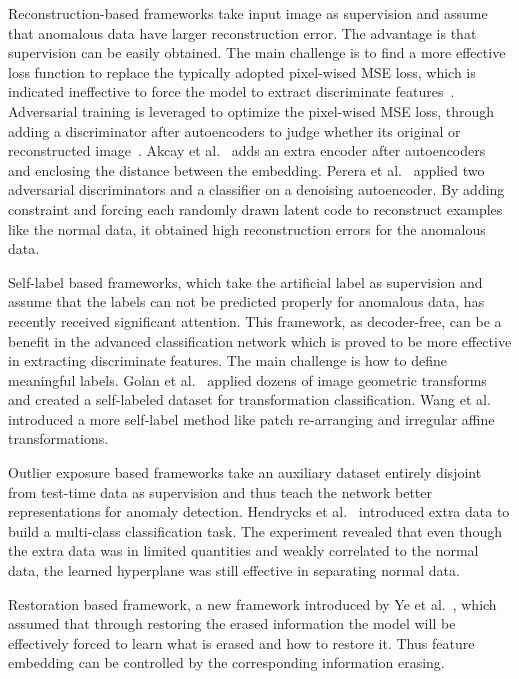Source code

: \documentclass[journal]{IEEEtran}
\theoremstyle{remark}
\begin{document}
Reconstruction-based frameworks take input image as supervision and assume that anomalous data have larger reconstruction error. The advantage is that supervision can be easily obtained. The main challenge is to find a more effective loss function to replace the typically adopted pixel-wised MSE loss, which is indicated ineffective to force the model to extract discriminate features~\cite{SimilarityMetricAutoencoding,dosovitskiy2016generating}. 
Adversarial training is leveraged to optimize the pixel-wised MSE loss, through adding a discriminator after autoencoders to judge whether its original or reconstructed image~\cite{Sabokrou2018Adversarially,deecke2018anomaly}. Akcay et al.~\cite{Akcay2018} adds an extra encoder after autoencoders and enclosing the distance between the embedding. Perera et al.~\cite{OCGAN} applied two adversarial discriminators and a classifier on a denoising autoencoder. By adding constraint and forcing each randomly drawn latent code to reconstruct examples like the normal data, it obtained high reconstruction errors for the anomalous data.

Self-label based frameworks, which take the artificial label as supervision and assume that the labels can not be predicted properly for anomalous data, has recently received significant attention. This framework, as decoder-free, can be a benefit in the advanced classification network which is proved to be more effective in extracting discriminate features. The main challenge is how to define meaningful labels.
Golan et al.~\cite{golan2018deep} applied dozens of image geometric transforms and created a self-labeled dataset for transformation classification. Wang et al.~\cite{NipsEffective} introduced a more self-label method like patch re-arranging and irregular affine transformations. 

Outlier exposure based frameworks take an auxiliary dataset entirely disjoint from test-time data as supervision and thus teach the network better representations for anomaly detection.  Hendrycks et al.~\cite{hendrycks2018deep} introduced extra data to build a multi-class classification task. The experiment revealed that even though the extra data was in limited quantities and weakly correlated to the normal data, the learned hyperplane was still effective in separating normal data.

Restoration based framework, a new framework introduced by Ye et al.~\cite{fye2020ARNet}, which assumed that through restoring the erased information the model will be effectively forced to learn what is erased and how to restore it. Thus feature embedding can be controlled by the corresponding information erasing.
\end{document}
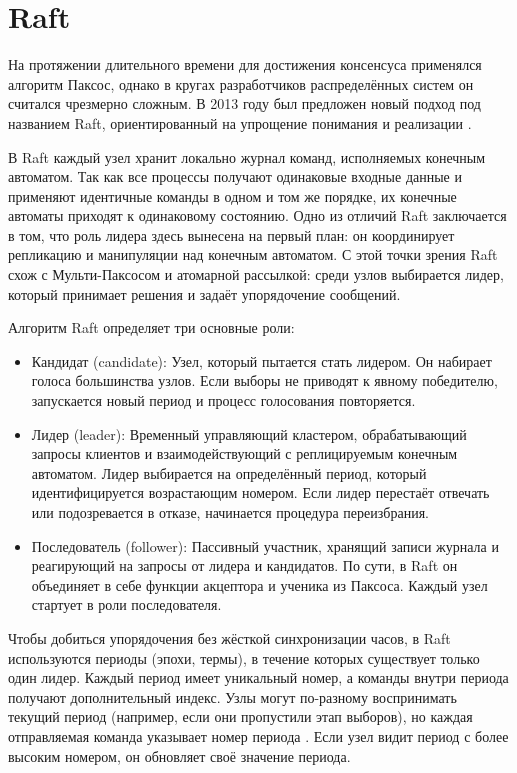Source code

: \section{Raft}

На протяжении длительного времени для достижения консенсуса применялся алгоритм
Паксос, однако в кругах разработчиков распределённых систем он считался
чрезмерно сложным. В 2013 году был предложен новый подход под названием Raft,
ориентированный на упрощение понимания и реализации \cite{ongario14}.

В Raft каждый узел хранит локально журнал команд, исполняемых конечным автоматом.
Так как все процессы получают одинаковые входные данные и применяют идентичные
команды в одном и том же порядке, их конечные автоматы приходят к одинаковому
состоянию. Одно из отличий Raft заключается в том, что роль лидера здесь
вынесена на первый план: он координирует репликацию и манипуляции над конечным
автоматом. С этой точки зрения Raft схож с Мульти-Паксосом и атомарной рассылкой:
среди узлов выбирается лидер, который принимает решения и задаёт упорядочение
сообщений.

Алгоритм Raft определяет три основные роли:

\begin{itemize}
    \item Кандидат (candidate): Узел, который пытается стать лидером. Он набирает
        голоса большинства узлов. Если выборы не приводят к явному победителю,
        запускается новый период и процесс голосования повторяется.
    \item Лидер (leader): Временный управляющий кластером, обрабатывающий запросы
        клиентов и взаимодействующий с реплицируемым конечным автоматом. Лидер
        выбирается на определённый период, который идентифицируется возрастающим
        номером. Если лидер перестаёт отвечать или подозревается в отказе,
        начинается процедура переизбрания.
    \item Последователь (follower): Пассивный участник, хранящий записи журнала
        и реагирующий на запросы от лидера и кандидатов. По сути, в Raft он
        объединяет в себе функции акцептора и ученика из Паксоса. Каждый узел
        стартует в роли последователя.
\end{itemize}

Чтобы добиться упорядочения без жёсткой синхронизации часов, в Raft используются
периоды (эпохи, термы), в течение которых существует только один лидер. Каждый
период имеет уникальный номер, а команды внутри периода получают дополнительный
индекс. Узлы могут по-разному воспринимать текущий период (например, если они
пропустили этап выборов), но каждая отправляемая команда указывает номер
периода \cite{ongario14}. Если узел видит период с более высоким номером, он
обновляет своё значение периода.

▶ **Work to complete**: Reproduce exactly the entries above, limited to the lines from the one with "период имеет уникальный" through the one with "высоким номером, он", both included.

▶ **Response below**:
период имеет уникальный номер, а команды внутри периода получают дополнительный
индекс. Узлы могут по-разному воспринимать текущий период (например, если они
пропустили этап выборов), но каждая отправляемая команда указывает номер
периода \cite{ongario14}. Если узел видит период с более высоким номером, он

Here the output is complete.